* [WHAT THIS TASK INVOLVES] Each line of the listing that includes the string "Publishers" is to be identified and copied.
────
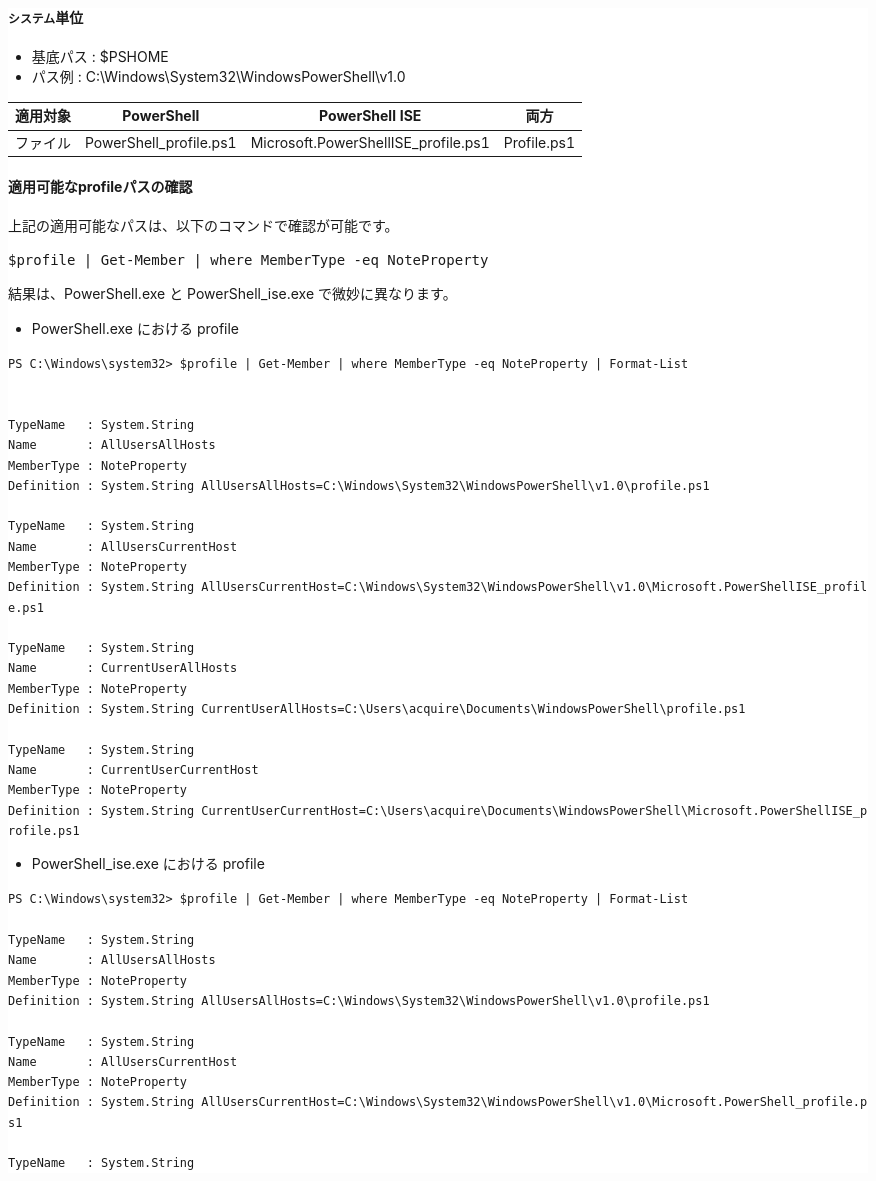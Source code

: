 
#### ```システム```単位

- 基底パス : $PSHOME
- パス例   : C:\Windows\System32\WindowsPowerShell\v1.0

|適用対象|PowerShell|PowerShell ISE|両方|
|:--:|:--:|:--:|:--:|
|ファイル|PowerShell_profile.ps1|Microsoft.PowerShellISE_profile.ps1|Profile.ps1|


#### 適用可能なprofileパスの確認

上記の適用可能なパスは、以下のコマンドで確認が可能です。

<pre class="brush: powershell;">
$profile | Get-Member | where MemberType -eq NoteProperty
</pre>

結果は、PowerShell.exe と PowerShell_ise.exe で微妙に異なります。

- PowerShell.exe における profile

```
PS C:\Windows\system32> $profile | Get-Member | where MemberType -eq NoteProperty | Format-List


TypeName   : System.String
Name       : AllUsersAllHosts
MemberType : NoteProperty
Definition : System.String AllUsersAllHosts=C:\Windows\System32\WindowsPowerShell\v1.0\profile.ps1

TypeName   : System.String
Name       : AllUsersCurrentHost
MemberType : NoteProperty
Definition : System.String AllUsersCurrentHost=C:\Windows\System32\WindowsPowerShell\v1.0\Microsoft.PowerShellISE_profile.ps1

TypeName   : System.String
Name       : CurrentUserAllHosts
MemberType : NoteProperty
Definition : System.String CurrentUserAllHosts=C:\Users\acquire\Documents\WindowsPowerShell\profile.ps1

TypeName   : System.String
Name       : CurrentUserCurrentHost
MemberType : NoteProperty
Definition : System.String CurrentUserCurrentHost=C:\Users\acquire\Documents\WindowsPowerShell\Microsoft.PowerShellISE_profile.ps1
```

- PowerShell_ise.exe における profile

```
PS C:\Windows\system32> $profile | Get-Member | where MemberType -eq NoteProperty | Format-List

TypeName   : System.String
Name       : AllUsersAllHosts
MemberType : NoteProperty
Definition : System.String AllUsersAllHosts=C:\Windows\System32\WindowsPowerShell\v1.0\profile.ps1

TypeName   : System.String
Name       : AllUsersCurrentHost
MemberType : NoteProperty
Definition : System.String AllUsersCurrentHost=C:\Windows\System32\WindowsPowerShell\v1.0\Microsoft.PowerShell_profile.ps1

TypeName   : System.String
```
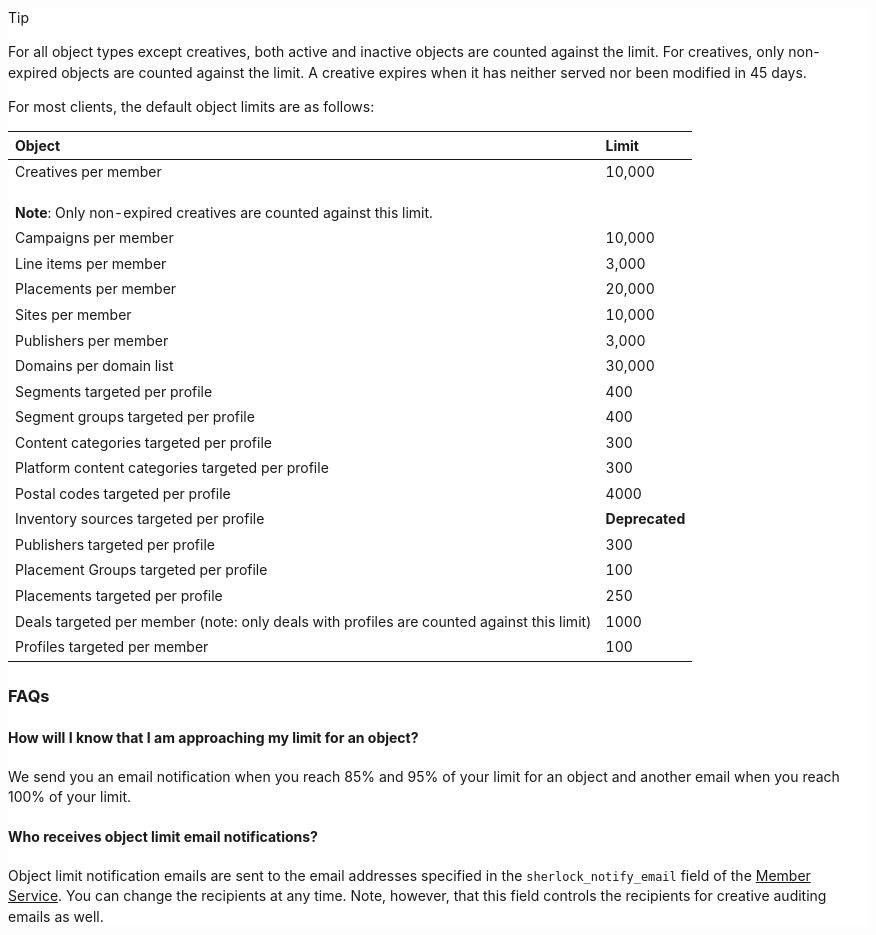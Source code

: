 > [!TIP]
> For all object types except creatives, both active and inactive objects are counted against the limit. For creatives, only non-expired objects are counted against the limit. A creative expires when it has neither served nor been modified in 45 days.

For most clients, the default object limits are as follows:

| Object | Limit |
|:---|:---|
| Creatives per member<br><br>**Note**: Only non-expired creatives are counted against this limit. | 10,000 |
| Campaigns per member | 10,000 |
| Line items per member | 3,000 |
| Placements per member | 20,000 |
| Sites per member | 10,000 |
| Publishers per member | 3,000 |
| Domains per domain list | 30,000 |
| Segments targeted per profile | 400 |
| Segment groups targeted per profile | 400 |
| Content categories targeted per profile | 300 |
| Platform content categories targeted per profile | 300 |
| Postal codes targeted per profile | 4000 |
| Inventory sources targeted per profile | **Deprecated** |
| Publishers targeted per profile | 300 |
| Placement Groups targeted per profile | 100 |
| Placements targeted per profile | 250 |
| Deals targeted per member (note: only deals with profiles are counted against this limit) | 1000 |
| Profiles targeted per member | 100 |

### FAQs

#### How will I know that I am approaching my limit for an object?

We send you an email notification when you reach 85% and 95% of your limit for an object and another email when you reach 100% of your limit.

#### Who receives object limit email notifications?

Object limit notification emails are sent to the email addresses specified in the `sherlock_notify_email` field of the [Member Service](./member-service.md). You can change the recipients at any time. Note, however, that this field controls the recipients for creative auditing emails as well.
────
* [YOUR SOLUTION]
| Publishers per member | 3,000 |
| Publishers targeted per profile | 300 |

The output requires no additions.